▸ **Exercise prompt**: Copy the records below exactly, leaving out every picture.

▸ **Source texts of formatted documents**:
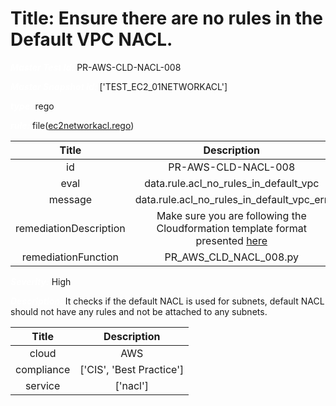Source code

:



# Title: Ensure there are no rules in the Default VPC NACL.


***<font color="white">Master Test Id:</font>*** PR-AWS-CLD-NACL-008

***<font color="white">Master Snapshot Id:</font>*** ['TEST_EC2_01NETWORKACL']

***<font color="white">type:</font>*** rego

***<font color="white">rule:</font>*** file([ec2networkacl.rego])  
  
  
  
  

|Title|Description|
| :---: | :---: |
|id|PR-AWS-CLD-NACL-008|
|eval|data.rule.acl_no_rules_in_default_vpc|
|message|data.rule.acl_no_rules_in_default_vpc_err|
|remediationDescription|Make sure you are following the Cloudformation template format presented <a href='https://boto3.amazonaws.com/v1/documentation/api/latest/reference/services/ec2.html#EC2.Client.describe_network_acls' target='_blank'>here</a>|
|remediationFunction|PR_AWS_CLD_NACL_008.py|


***<font color="white">Severity:</font>*** High

***<font color="white">Description:</font>*** It checks if the default NACL is used for subnets, default NACL should not have any rules and not be attached to any subnets.  
  
  

|Title|Description|
| :---: | :---: |
|cloud|AWS|
|compliance|['CIS', 'Best Practice']|
|service|['nacl']|



[ec2networkacl.rego]: https://github.com/prancer-io/prancer-compliance-test/tree/master/aws/cloud/ec2networkacl.rego

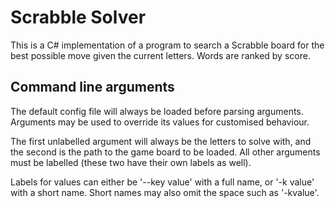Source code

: # Scrabble Solver

This is a C# implementation of a program to search a Scrabble board for the best possible move given the current letters. Words are ranked by score.

## Command line arguments

The default config file will always be loaded before parsing arguments. Arguments may be used to override its values for customised behaviour.

The first unlabelled argument will always be the letters to solve with, and the second is the path to the game board to be loaded. All other arguments must be labelled (these two have their own labels as well).

Labels for values can either be '--key value' with a full name, or '-k value' with a short name. Short names may also omit the space such as '-kvalue'.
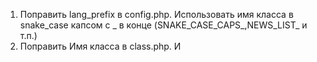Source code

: 1. Поправить lang_prefix  в config.php. Использовать имя класса в snake_case капсом с _ в конце (SNAKE_CASE_CAPS_,NEWS_LIST_ и т.п.)
2. Поправить Имя класса в class.php. И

▸ **Reply to the exercise**:
Source code

:



# Title: Ensure there are no rules in the Default VPC NACL.


***<font color="white">Master Test Id:</font>*** PR-AWS-CLD-NACL-008

***<font color="white">Master Snapshot Id:</font>*** ['TEST_EC2_01NETWORKACL']

***<font color="white">type:</font>*** rego

***<font color="white">rule:</font>*** file([ec2networkacl.rego])  
  
  
  
  

|Title|Description|
| :---: | :---: |
|id|PR-AWS-CLD-NACL-008|
|eval|data.rule.acl_no_rules_in_default_vpc|
|message|data.rule.acl_no_rules_in_default_vpc_err|
|remediationDescription|Make sure you are following the Cloudformation template format presented <a href='https://boto3.amazonaws.com/v1/documentation/api/latest/reference/services/ec2.html#EC2.Client.describe_network_acls' target='_blank'>here</a>|
|remediationFunction|PR_AWS_CLD_NACL_008.py|


***<font color="white">Severity:</font>*** High

***<font color="white">Description:</font>*** It checks if the default NACL is used for subnets, default NACL should not have any rules and not be attached to any subnets.  
  
  

|Title|Description|
| :---: | :---: |
|cloud|AWS|
|compliance|['CIS', 'Best Practice']|
|service|['nacl']|



[ec2networkacl.rego]: https://github.com/prancer-io/prancer-compliance-test/tree/master/aws/cloud/ec2networkacl.rego

Source code

: # Scrabble Solver

This is a C# implementation of a program to search a Scrabble board for the best possible move given the current letters. Words are ranked by score.

## Command line arguments

The default config file will always be loaded before parsing arguments. Arguments may be used to override its values for customised behaviour.

The first unlabelled argument will always be the letters to solve with, and the second is the path to the game board to be loaded. All other arguments must be labelled (these two have their own labels as well).

Labels for values can either be '--key value' with a full name, or '-k value' with a short name. Short names may also omit the space such as '-kvalue'.
Source code

: 1. Поправить lang_prefix  в config.php. Использовать имя класса в snake_case капсом с _ в конце (SNAKE_CASE_CAPS_,NEWS_LIST_ и т.п.)
2. Поправить Имя класса в class.php. И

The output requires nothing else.